Everything posted by Pri

  1. The only thing I would have changed is I'd have gone with 4x3.84TB or 4x7.68TB U.2/U.3 drives. And the reason being, I need more flash capacity. I have Mover set to move stuff quite quickly at the moment because well: I'm like this constantly. There is terabytes more data I want held in the cache for performance reasons and I'm often at the limit. I think I was at 97% the other day. These 2TB SSD's are great but I need more capacity. I still have a x16 slot unpopulated and two of these connectors on the board each of which can take 2 x U.2 or M.2 drives (with adapters).
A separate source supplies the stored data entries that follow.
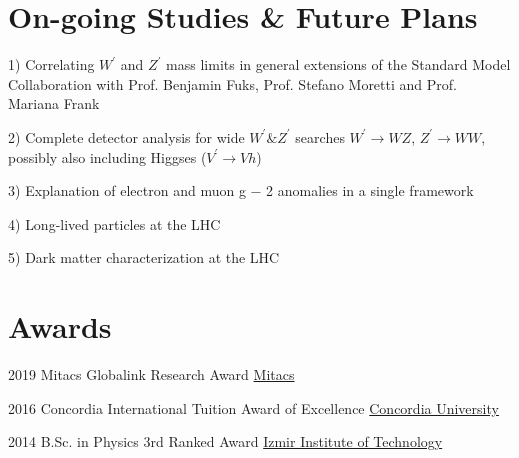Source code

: \documentclass[]{friggeri-cv}
\begin{document}
\section{On-going Studies \& Future Plans}

\begin{entrylist}
	
	\entrySuperLong
{1)}
{Correlating $W^\prime$ and $Z^\prime$ mass limits in general extensions of the Standard Model}
{Collaboration with Prof. Benjamin Fuks, Prof. Stefano Moretti and Prof. Mariana Frank}
{\href{https://www.mitacs.ca/en/programs/globalink/globalink-research-award}{}} 

	\entrySuperLong
{2)}
{Complete detector analysis for wide $W^\prime \& Z^\prime$ searches}
{$W^\prime \to WZ$, $Z^\prime \to WW$, possibly also including Higgses ($V^\prime \to V h$)}
{\href{https://www.mitacs.ca/en/programs/globalink/globalink-research-award}{}} 
	
	\entrySuperLong
{3)}
{Explanation of electron and muon g − 2 anomalies in a single framework}
{}
{\href{https://www.mitacs.ca/en/programs/globalink/globalink-research-award}{}} 	
	
	
	\entrySuperLong
{4)}
{Long-lived particles at the LHC}
{}
{\href{https://www.mitacs.ca/en/programs/globalink/globalink-research-award}{}} 	
	
	\entrySuperLong
{5)}
{Dark matter characterization at the LHC}
{}
{\href{https://www.mitacs.ca/en/programs/globalink/globalink-research-award}{}} 		
	
	
\end{entrylist}	




\section{Awards}

\begin{entrylist}
	
\entryp
{2019}
{Mitacs Globalink Research Award}
{\href{https://www.mitacs.ca/en/programs/globalink/globalink-research-award}{Mitacs}} 	
	

\entryp
{2016}
{Concordia International Tuition Award of Excellence}
{\href{http://www.concordia.ca}{Concordia University}} 	


\entryp
{2014}
{B.Sc. in Physics 3rd Ranked Award}
{\href{http://www.iyte.edu.tr/AnaSayfa.aspx?d=ENG}{Izmir Institute of Technology}} 	
	
	
\end{entrylist}	
\end{document}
So I could potentially add 8 x U.2 drives total though I'm more likely to just buy 4. So that's probably what I'll change up next. The 980 Pro's are fast. I've managed to hit 18GB/s with kernel updates and other changes so they're not at all slouches, love the performance and the temperature characteristics but the capacity, 2TB per drive just wasn't enough. Endurance wise I'm not concerned as much, each drive is rated to 1.2PB so with 4 in RAID0 like I have now thats 4.8PB of write endurance. I think I've used 2% on each drive since I isntalled them just over a year ago. But capacity, I need more and I think U.2 enterprise drives are the way to go, the cost per TB is so much lower as you pointed out. Apart from that I don't think I'd change anything to be honest. I love the CPU and Motherboard, the RAM quantity was perfect for what I do, I'm happy with the 2 x 2TB SN850's which I'm using for VM's and Dockers in RAID1. Based on what I just said here I'd probably advise you to also go with U.2's if you need the capacity, consistent performance acros the whole drive or the high endurance.
  2. I considered the same thing, to wait and get an RTX 4000 Ada 20GB instead or even buy one brand new. But when I looked at the situation codec wise. Everything I get 4K wise is H.265 whether it's 4K HDR or 4K SDR. Stuff I get that isn't 4K is H.264. There's no source of media I use that has AV1 files but if they did, the RTX A4000 can decode AV1, it just can't encode in it. But all the clients I need to transcode for either support H.264 or H.265. So it felt like a good fit. I think if I were to buy a newer card I'd want one with VVC (H.266) support which likely wont come until the next generation or even the one after that etc - That appears to be the codec that streamers will be settling on and the one to go mainstream, it's looking like AV1 will not make it big and in-fact some TV's at CES this year lacked AV1 support but had VVC support. Something to think about!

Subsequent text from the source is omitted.